Я бы всех в любви моей выкупал,


да в дома обнесен океан ее


Это я


сердце флагом поднял.


Небывалое чудо двадцатого века.


Человек




3. Смысл названия поэмы «Облако в штанах»


«Облако в штанах», по словам Маяковского, «начато письмом в 1913-1914 году, закончено в 1915». Это было на кануне и в первый год империалистической войны. Суровые, трудные годы, пролог к новейшим мировым событиям.


Против «теорий», лозунгов, деклараций, против господствовавшего искусства и самих порядков выступил со своей поэмой молодой Маяковский.


Впоследствии, в 1918 году, он написал, что считает «Облако в штанах» «катехизисом» нового искусства. В сущности, в «четырех критиках четырех частей» - долой вашу любовь, искусство, строй, религию – дается «катехизис» не только и даже не столько нового искусства, сколько нового миропонимания.


Поэма первоначально называлась «Тринадцатый апостол».


По церковному учению, Христос имел двадцать учеников (апостолов), «старые распространили по миру его учение Они были проповедниками нового мировоззрения, новой религии. Маяковский тоже объявил себя «апостолом», только — тринадцатым! В этом была лукавая издевка! Когда Маяковский принес в цензуру поэму и ее там прочитали, ему прямо заявили «Что вы, на каторгу захотели?»


Понять «Облако в штанах» и значит раскрыть «четыре крика поэмы»: выяснить, что именно поэт отрицал и что утверждал. Это необходимо сделать исторически конкретно. При этом чрезвычайно показательно отсутст­вие подчас положительного содержания вместо отрица­емого или же — противоречивость отрицания.


Вынужденный снять название «Тринадцатый апостол», подчеркивавшее всесторонность «апостольской проповеди», Маяковский заменил его новым: «Облако в штанах». Этим, разумеется, не изменялась сущность произведения. Однако новое название акцентировало уже один «крик»: долой вашу любовь! Сосредоточение внимания в самом заглавии именно на теме любви не случайно. Это была новая трактовка темы, которая имела принципиальное значение. И это требует специального освещения.

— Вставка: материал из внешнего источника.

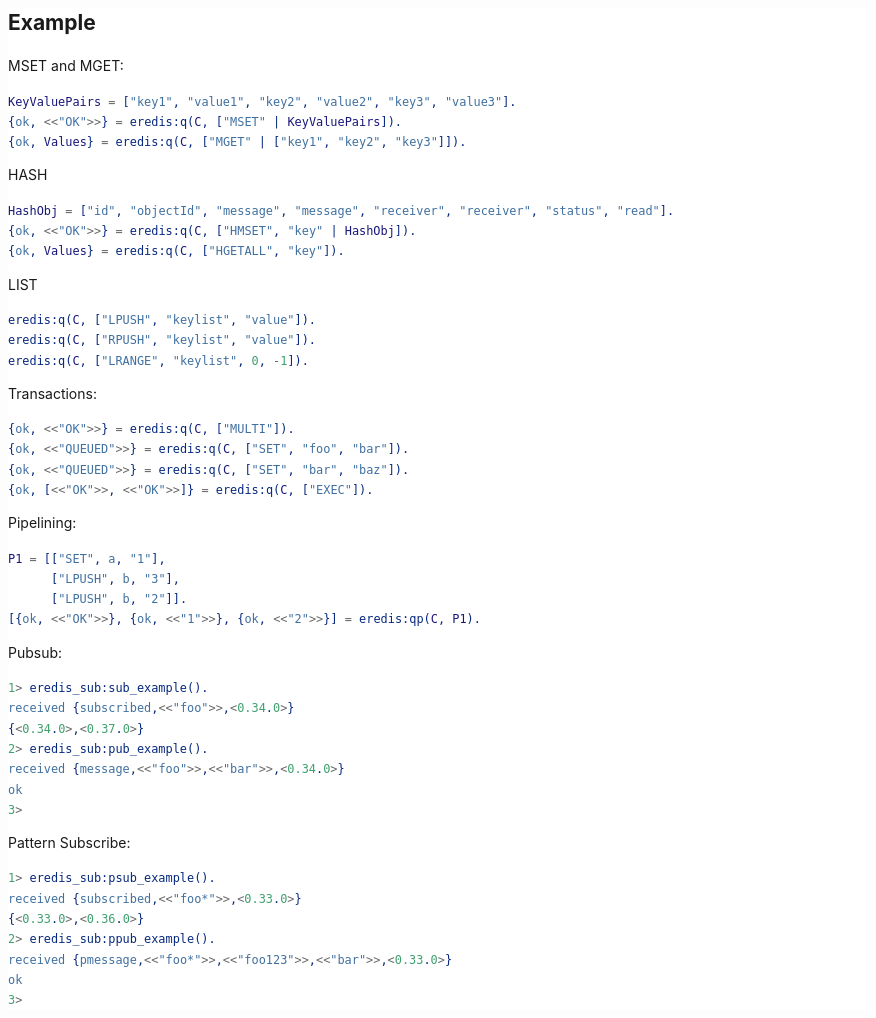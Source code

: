 ## Example

MSET and MGET:

```erlang
KeyValuePairs = ["key1", "value1", "key2", "value2", "key3", "value3"].
{ok, <<"OK">>} = eredis:q(C, ["MSET" | KeyValuePairs]).
{ok, Values} = eredis:q(C, ["MGET" | ["key1", "key2", "key3"]]).
```

HASH

```erlang
HashObj = ["id", "objectId", "message", "message", "receiver", "receiver", "status", "read"].
{ok, <<"OK">>} = eredis:q(C, ["HMSET", "key" | HashObj]).
{ok, Values} = eredis:q(C, ["HGETALL", "key"]).
```

LIST

```erlang
eredis:q(C, ["LPUSH", "keylist", "value"]).
eredis:q(C, ["RPUSH", "keylist", "value"]).
eredis:q(C, ["LRANGE", "keylist", 0, -1]).
```

Transactions:

```erlang
{ok, <<"OK">>} = eredis:q(C, ["MULTI"]).
{ok, <<"QUEUED">>} = eredis:q(C, ["SET", "foo", "bar"]).
{ok, <<"QUEUED">>} = eredis:q(C, ["SET", "bar", "baz"]).
{ok, [<<"OK">>, <<"OK">>]} = eredis:q(C, ["EXEC"]).
```

Pipelining:

```erlang
P1 = [["SET", a, "1"],
      ["LPUSH", b, "3"],
      ["LPUSH", b, "2"]].
[{ok, <<"OK">>}, {ok, <<"1">>}, {ok, <<"2">>}] = eredis:qp(C, P1).
```

Pubsub:

```erlang
1> eredis_sub:sub_example().
received {subscribed,<<"foo">>,<0.34.0>}
{<0.34.0>,<0.37.0>}
2> eredis_sub:pub_example().
received {message,<<"foo">>,<<"bar">>,<0.34.0>}
ok
3>
```

Pattern Subscribe:

```erlang
1> eredis_sub:psub_example().
received {subscribed,<<"foo*">>,<0.33.0>}
{<0.33.0>,<0.36.0>}
2> eredis_sub:ppub_example().
received {pmessage,<<"foo*">>,<<"foo123">>,<<"bar">>,<0.33.0>}
ok
3>
```
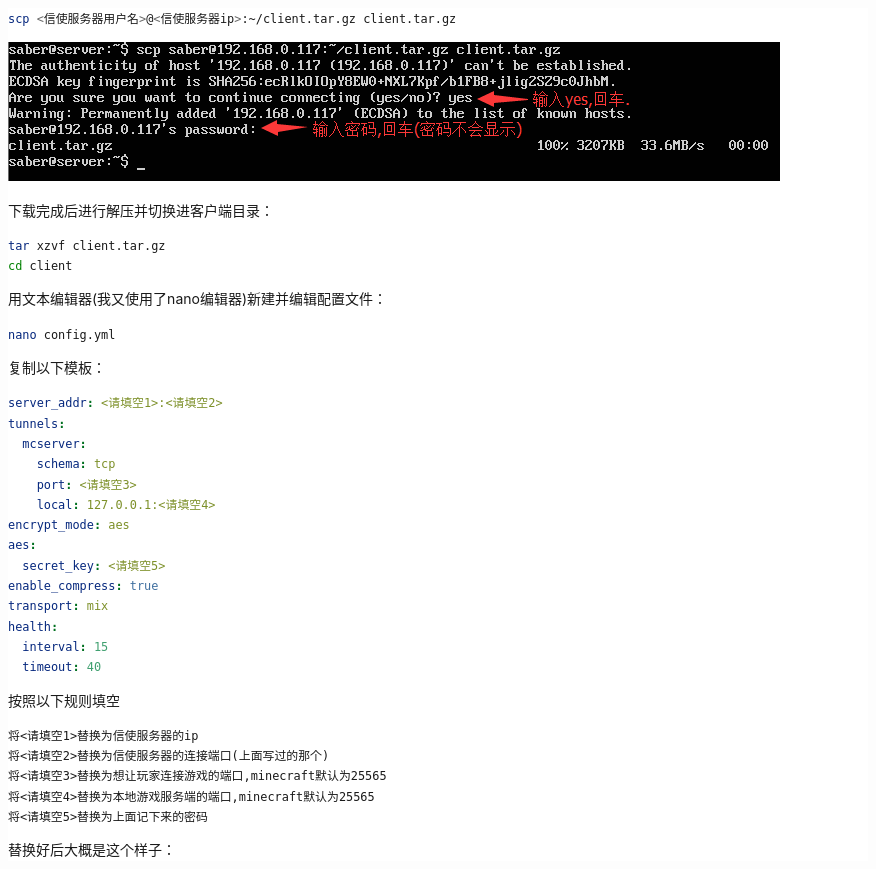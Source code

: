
 ```bash
scp <信使服务器用户名>@<信使服务器ip>:~/client.tar.gz client.tar.gz
```

![scp_transfer](image/reverse_proxy/scp_transfer.png)

下载完成后进行解压并切换进客户端目录：

```bash
tar xzvf client.tar.gz
cd client
```

用文本编辑器(我又使用了nano编辑器)新建并编辑配置文件：

```bash
nano config.yml
```

复制以下模板：

```yaml
server_addr: <请填空1>:<请填空2>
tunnels:
  mcserver:
    schema: tcp
    port: <请填空3>
    local: 127.0.0.1:<请填空4>
encrypt_mode: aes
aes:
  secret_key: <请填空5>
enable_compress: true
transport: mix
health:
  interval: 15
  timeout: 40
```

按照以下规则填空

```
将<请填空1>替换为信使服务器的ip
将<请填空2>替换为信使服务器的连接端口(上面写过的那个)
将<请填空3>替换为想让玩家连接游戏的端口,minecraft默认为25565
将<请填空4>替换为本地游戏服务端的端口,minecraft默认为25565
将<请填空5>替换为上面记下来的密码
```

替换好后大概是这个样子：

Поэзия того времени усиленно культивировали особую лирику любви. Она имела разнообразное выражение: то как поэзия «неземного» чувства, трактовавшая любовь религиозно-мистически; то — напротив— как поэзия разгула страстей: вино, цыганки, растрата души, экстаз мигов; то, наконец, как поэзия люб­ви салонной, келейно-комнатной или же бездумная, веселая забава, адюльтер…


Символисты (как отметили еще акмеисты) осмысли­вали действительность как «фантом, важный лишь по стольку, поскольку он сквозит и просвечивает иными ми­рами». Это относится и к трактовке темы любви. Любовная лирика символизма, как правило, религиозно-мистически воплощала любовь, приписывая ей метафизи­ческое значение. Ярчайшее выражение получила такая трактовка в творчестве второго поколения символистов, ближайших современников Маяковского: Вячеслава Иванова, Блока, Белого. Но так, в сущности, было и у старших представителей этого направления.


Бальмонт часто изображал любовь как сти­хию земных страстей. Вся его поэзия — это культ стра­сти, мигов, наслаждения, воспевание того, что в данный момент желанно, вне всяких норм морали, вопреки не­редко логике: «Не кляните, мудрые, я ведь только облачко...» Однако в конечном счете эта земная стихийность Бальмонта связывается и у него с «иномирным»: с Богом, Создателем, Солнцем, Светом — все с большой бук­вы и все как символ «незримой жизни за очевидной внешностью.


Внутреннее единство — единый принцип внешне различных символистских трактовок темы любви — наиболее обнажено в известном стихотворении В. Брюсова «В Дамаск». Дамаск, по религиозной традиции, как и Мекка, — священный город, город искупления грехов, душеспасения.


Так круг замыкается. В единый поэтический комплекс связываются страсть и мистика.


Ту же трактовку темы любви сохранили, по существу, и акмеисты.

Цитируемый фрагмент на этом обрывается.